Tuesday, 16 July 2013

Energon Arcee

I have a confession to make: I have something of an obsession with biker femme-bots, and Energon Arcee/Superlink Ariel was the beginning of it all. While I can't ride motorbikes myself, I do find myself admiring them in passing but, historically, they didn't work well as alternate modes for TransFormers. G1 Protectobot Groove, G2 Laser Cycles, Beast Machines Thrust, etc. all tended to have a bias toward making a decent bike at the expense of being a believable robot in disguise.

That all changed with Energon/Superlink, where the only unique Omnicon, Arcee/Ariel, proved that one could have aesthetically pleasing and well-proportioned motorcycle which transformed into an aesthetically pleasing and well-proportioned robot... providing it was a femme-bot.

Vehicle Mode:
All things considered, I've never really understood Hasbro/Takara's fixation with turning Arcee - presented as a slender fem-bot in the animated movie - into a car. Nothing about her sleek curves suggested the vehicle she transformed into, though I can't say she looked like a motorbike either. This has led to numerous attempts by third parties to recreate the look of the robot while creating a viable alternate mode, so it's nice to see that Hasbro/Takara took a completely different tack with the Energon/Superlink line.

At first glance, Arcee seems like such a well-designed and sensibly-proportioned motorcycle, it's difficult to see where the robot comes from. There are odd little giveaways here and there (not least the rather awkward, angular piece jutting out from the fuel tank) but, for the most part, vehicle mode comes together in an almost seamless fashion.

Where G1 Arcee was literally just pink and white, the Energon version throws some black and metallic blue into the mix. The metallic pink used on the spokes and that piece jutting out of the fuel tank are almost brick red, so that presents a nice contrast with the light, flat pink used elsewhere. The transparent pink plastic used for the windscreen and the energon weapons is likewise not exactly pink - it's actually fairly orange - ensuring it stands out well against the rest of the model. Considering the extent of the paintwork - no large areas, really, but strategic blocks and lines - it's a shame that the exhaust pipes aren't painted, as they're pretty much lost in the white plastic.
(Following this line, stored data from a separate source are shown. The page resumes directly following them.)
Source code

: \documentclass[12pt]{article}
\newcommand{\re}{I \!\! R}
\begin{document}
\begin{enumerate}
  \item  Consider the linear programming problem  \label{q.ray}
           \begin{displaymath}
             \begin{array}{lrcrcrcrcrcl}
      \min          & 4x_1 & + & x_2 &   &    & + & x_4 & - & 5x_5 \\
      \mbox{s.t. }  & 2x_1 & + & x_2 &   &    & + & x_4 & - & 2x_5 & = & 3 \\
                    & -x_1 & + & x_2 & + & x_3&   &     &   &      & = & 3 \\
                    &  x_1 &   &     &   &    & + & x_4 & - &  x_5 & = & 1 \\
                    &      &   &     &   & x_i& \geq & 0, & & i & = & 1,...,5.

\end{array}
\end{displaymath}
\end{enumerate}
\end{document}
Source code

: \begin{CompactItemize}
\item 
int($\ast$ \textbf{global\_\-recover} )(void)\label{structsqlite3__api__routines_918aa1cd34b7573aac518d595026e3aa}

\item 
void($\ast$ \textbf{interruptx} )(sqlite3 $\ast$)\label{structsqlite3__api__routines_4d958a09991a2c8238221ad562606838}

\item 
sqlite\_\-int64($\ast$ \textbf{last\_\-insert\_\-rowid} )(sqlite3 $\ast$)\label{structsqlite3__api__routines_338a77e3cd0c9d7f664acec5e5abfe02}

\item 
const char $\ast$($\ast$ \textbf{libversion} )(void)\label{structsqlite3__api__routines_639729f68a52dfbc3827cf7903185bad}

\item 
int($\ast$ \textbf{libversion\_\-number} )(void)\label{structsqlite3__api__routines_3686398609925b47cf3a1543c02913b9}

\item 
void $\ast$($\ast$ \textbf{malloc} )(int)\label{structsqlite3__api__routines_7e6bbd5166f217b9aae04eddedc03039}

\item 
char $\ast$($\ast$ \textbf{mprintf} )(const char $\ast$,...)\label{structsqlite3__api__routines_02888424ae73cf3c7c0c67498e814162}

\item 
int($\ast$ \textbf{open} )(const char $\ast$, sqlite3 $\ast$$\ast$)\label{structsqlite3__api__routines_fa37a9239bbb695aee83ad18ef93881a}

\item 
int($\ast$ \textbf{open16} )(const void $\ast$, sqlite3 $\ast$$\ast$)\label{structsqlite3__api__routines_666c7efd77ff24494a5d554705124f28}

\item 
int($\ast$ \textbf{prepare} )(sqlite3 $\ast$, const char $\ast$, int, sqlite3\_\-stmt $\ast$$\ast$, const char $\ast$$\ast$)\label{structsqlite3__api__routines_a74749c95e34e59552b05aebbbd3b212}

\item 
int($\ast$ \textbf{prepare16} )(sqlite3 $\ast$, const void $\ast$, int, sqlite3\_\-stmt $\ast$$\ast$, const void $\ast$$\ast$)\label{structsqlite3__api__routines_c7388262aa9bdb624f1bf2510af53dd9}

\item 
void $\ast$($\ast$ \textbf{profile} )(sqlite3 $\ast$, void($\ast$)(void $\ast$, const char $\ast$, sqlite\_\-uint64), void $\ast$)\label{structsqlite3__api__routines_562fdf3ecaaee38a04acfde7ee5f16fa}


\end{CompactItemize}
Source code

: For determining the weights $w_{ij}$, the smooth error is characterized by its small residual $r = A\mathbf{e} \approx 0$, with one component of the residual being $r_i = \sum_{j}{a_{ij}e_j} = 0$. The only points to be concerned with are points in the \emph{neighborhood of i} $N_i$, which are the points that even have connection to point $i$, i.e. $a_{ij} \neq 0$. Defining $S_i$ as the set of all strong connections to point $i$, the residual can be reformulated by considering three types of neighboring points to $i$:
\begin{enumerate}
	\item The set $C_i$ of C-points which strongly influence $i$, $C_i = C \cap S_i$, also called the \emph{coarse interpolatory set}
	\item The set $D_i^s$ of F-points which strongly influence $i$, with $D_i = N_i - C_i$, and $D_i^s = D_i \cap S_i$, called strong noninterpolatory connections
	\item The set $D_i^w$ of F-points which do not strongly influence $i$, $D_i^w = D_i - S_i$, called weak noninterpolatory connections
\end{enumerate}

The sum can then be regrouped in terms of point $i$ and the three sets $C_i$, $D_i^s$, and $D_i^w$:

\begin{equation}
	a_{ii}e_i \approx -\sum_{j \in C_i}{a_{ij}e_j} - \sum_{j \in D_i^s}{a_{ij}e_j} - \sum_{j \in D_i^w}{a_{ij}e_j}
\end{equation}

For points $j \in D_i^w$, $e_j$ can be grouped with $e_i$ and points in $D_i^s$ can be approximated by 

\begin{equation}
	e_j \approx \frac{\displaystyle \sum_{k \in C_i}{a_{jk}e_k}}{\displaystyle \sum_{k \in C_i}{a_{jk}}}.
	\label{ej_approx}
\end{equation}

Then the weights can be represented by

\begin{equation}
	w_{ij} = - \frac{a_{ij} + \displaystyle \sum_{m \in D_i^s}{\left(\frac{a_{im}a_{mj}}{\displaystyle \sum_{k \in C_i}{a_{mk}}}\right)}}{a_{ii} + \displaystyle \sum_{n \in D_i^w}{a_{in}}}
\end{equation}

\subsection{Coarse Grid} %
Grey plastic is used in the mountings for both wheels, probably representing bare metal...

Arcee's energon weapons attach almost like panniers or side-cars, giving her a spring-loaded missile launcher on one side and enlarged exhaust pipes on both. Having the weapons fitted is the only way to get Arcee standing on her own in vehicle mode, as it's rather too small to have a functional kickstand. and the long peg on the lefthand side isn't quite long enough to serve that purpose. It does double as a Mini-Con port, making her - I think - the only Omnicon to have Mini-Con ports anywhere other than on their weapon. Each half of the weapon features a Mini-Con plug, giving them means of connecting to other robots in addition to the standard 5mm pegs.


Robot Mode:
One of the big drawbacks of a motorbike as an alternate form is that they're not very wide and, unlike cars, aren't even vaguely symmetrical from front to back - literally all they have in common is a single wheel. This means, almost without exception, that legs and arms have to be stuffed somewhere in the middle. This invariably bulks up the bike, making it look unwieldy and potentially unridable. More recent models, like TF: Animated Prowl and Reveal the Shield Wreck-Gar, have come up with very creative ways to turn a robot into a bike by doing away with all ideas of symmetry in transformation and/or robot mode. Arial is completely symmetrical in both modes, and still manages to look pretty awesome for her size.
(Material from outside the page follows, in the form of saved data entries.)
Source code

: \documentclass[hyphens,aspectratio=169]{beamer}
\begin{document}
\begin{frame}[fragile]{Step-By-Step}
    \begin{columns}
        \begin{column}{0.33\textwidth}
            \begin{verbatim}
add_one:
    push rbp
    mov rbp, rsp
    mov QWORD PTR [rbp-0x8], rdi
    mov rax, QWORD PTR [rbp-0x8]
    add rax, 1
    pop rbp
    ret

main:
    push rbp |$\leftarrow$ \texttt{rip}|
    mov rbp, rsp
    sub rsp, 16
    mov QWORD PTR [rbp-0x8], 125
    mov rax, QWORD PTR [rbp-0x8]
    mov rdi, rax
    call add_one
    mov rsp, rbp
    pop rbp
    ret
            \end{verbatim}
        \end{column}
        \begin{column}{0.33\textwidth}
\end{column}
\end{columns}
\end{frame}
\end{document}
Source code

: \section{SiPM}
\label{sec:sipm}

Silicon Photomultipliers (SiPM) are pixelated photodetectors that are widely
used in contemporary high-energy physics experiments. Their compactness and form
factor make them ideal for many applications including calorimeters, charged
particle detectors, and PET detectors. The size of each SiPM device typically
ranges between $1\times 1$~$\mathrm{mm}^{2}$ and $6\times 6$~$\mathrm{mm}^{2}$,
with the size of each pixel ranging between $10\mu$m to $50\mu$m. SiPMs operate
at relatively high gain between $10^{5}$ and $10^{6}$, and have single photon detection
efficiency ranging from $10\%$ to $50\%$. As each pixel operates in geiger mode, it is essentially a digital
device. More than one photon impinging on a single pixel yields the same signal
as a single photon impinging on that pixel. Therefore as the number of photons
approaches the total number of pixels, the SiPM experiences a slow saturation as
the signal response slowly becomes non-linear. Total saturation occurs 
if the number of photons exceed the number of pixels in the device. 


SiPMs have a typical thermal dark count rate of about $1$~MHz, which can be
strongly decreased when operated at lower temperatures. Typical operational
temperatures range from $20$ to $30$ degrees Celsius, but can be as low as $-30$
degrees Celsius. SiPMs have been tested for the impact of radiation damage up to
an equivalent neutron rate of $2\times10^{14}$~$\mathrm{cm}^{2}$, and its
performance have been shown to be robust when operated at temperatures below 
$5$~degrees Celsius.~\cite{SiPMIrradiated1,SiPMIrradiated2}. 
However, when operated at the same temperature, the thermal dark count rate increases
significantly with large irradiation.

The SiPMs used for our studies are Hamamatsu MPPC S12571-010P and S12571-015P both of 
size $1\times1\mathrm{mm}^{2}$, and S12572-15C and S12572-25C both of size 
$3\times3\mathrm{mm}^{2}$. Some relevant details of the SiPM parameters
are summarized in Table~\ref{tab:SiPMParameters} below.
Naturally, the colour scheme remains unchanged, but more of the light pink is visible, because the majority of her head is painted that colour. Her face is silver, with her eyes picked out in blue. All things considered, compared to more recent models, Energon Arcee seems positively awash with painted colour.

While there's not a great deal of molded detail on this model, what's there is very clearly feminine... or, at least, stereotypically feminine. The odd protrusion from the fuel tank becomes Arcee's chest (thankfully avoiding the temptation to have two separately molded robo-boobs), and the sides of the bike become her shapely legs. Her feet are molded in two parts - the unfeasibly long stiletto heel, and the pointed toe - and they never seem to line up in a way that constitutes a stable 'foot' unless both legs are straight and, annoyingly, angled backward. From the sides, it almost looks as if she's mid-crouch.
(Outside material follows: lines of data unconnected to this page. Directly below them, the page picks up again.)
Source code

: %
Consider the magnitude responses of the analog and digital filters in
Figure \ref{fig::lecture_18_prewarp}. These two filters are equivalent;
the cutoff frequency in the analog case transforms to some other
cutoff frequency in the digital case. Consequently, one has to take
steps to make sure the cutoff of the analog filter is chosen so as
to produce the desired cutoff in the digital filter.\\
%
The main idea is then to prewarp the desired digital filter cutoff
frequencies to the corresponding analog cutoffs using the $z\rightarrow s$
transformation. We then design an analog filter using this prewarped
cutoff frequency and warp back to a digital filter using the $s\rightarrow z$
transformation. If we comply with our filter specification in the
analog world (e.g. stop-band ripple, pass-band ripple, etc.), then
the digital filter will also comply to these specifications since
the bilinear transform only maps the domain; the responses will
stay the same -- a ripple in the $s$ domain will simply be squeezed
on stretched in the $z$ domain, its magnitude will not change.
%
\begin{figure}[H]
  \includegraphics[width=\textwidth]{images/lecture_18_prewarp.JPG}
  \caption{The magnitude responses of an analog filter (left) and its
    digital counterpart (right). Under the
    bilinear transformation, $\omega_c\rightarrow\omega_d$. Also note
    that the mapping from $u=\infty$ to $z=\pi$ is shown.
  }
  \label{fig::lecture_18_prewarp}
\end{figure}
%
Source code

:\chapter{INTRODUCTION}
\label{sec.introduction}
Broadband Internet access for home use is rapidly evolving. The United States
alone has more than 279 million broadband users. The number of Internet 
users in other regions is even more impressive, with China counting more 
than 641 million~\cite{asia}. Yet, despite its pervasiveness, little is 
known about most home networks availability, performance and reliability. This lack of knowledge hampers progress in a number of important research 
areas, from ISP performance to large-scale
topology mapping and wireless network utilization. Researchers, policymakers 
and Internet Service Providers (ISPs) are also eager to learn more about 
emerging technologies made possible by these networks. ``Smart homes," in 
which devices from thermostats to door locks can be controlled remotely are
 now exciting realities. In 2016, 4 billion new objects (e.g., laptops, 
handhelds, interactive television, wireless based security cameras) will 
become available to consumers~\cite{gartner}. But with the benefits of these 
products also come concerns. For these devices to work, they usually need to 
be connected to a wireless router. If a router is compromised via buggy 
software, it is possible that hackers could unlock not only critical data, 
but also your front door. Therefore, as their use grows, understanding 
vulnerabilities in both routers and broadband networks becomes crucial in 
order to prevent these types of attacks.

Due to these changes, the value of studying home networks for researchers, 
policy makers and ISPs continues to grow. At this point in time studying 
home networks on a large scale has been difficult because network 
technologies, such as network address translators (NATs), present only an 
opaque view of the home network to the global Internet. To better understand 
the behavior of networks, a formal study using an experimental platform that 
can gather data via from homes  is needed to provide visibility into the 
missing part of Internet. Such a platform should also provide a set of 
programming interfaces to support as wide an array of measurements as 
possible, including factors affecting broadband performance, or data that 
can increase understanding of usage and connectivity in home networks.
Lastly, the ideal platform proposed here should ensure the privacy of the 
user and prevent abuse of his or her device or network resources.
The head sculpt is probably the best Omnicon head ever molded - it's not a perfect representation of G1 Arcee - nor should it be - but there are certainly plenty of design cues present. I'm particularly fond of crest on the back of her head, which is almost like a pony-tail of sorts - despite her having very much a helmet-head, it manages to appear feminine, and not just because of the colour. There's even a fair bit of detail - subtle panel-lining - on the face.

Her energon star is a very tight fit to the port on her torso, and I've read dire warnings elsewhere that caution must be taken in removing the star - twisting too much can break the body. I've noticed the tube part around her spark crystal seems to rotate slightly counterclockwise, so that could be a warning sign.

In robot mode, her energon weapon parts combine to form a bow, described simply as an 'energon bow'. It can be attached to either arm, but only really works when attached to the left, since otherwise the sight is at the bottom rather than in line with her head. The two halves can also be attached to her lower legs, much as they are in vehicle mode... this looks pretty cool, though I'm not sure how much use it would really be...


Arcee's transformation is quite innovative, with her legs flipping round and folding back on themselves to form the bulk of the bike behind the robot's back, and the arms snapping together to form the seat and the exhaust pipes. The front wheel doesn't quite fold into her back far enough and so the bike's windscreen hangs between her legs like an enormous peacock fan of a tail, but the way the rear wheel splits between the shoulders looks pretty cool.

Some of the bike parts do get in the way of her movement. In particular, it's very difficult to get her standing straight. Dynamic poses are, in some respects, easier to achieve... but the windscreen makes posing the legs rather tricky, and the stiletto-heeled feet aren't exactly conducive to stability. The arms could be better but, given their construction, the compromises made to poseability aren't desperately bad. Her shoulders are on ball joints, but their movement is limited both by their bulk and their proximity to the rear wheel halves. The elbows only bend inward but the hands - such as they are - are on ball joints, giving them a greater range of motion. It's not quite possible to get her into decent 'cheesecake' poses due to the way the arms bend and the way the windscreen gets in the way of basically everything, but experimentation with her limbs can produce some impressive results.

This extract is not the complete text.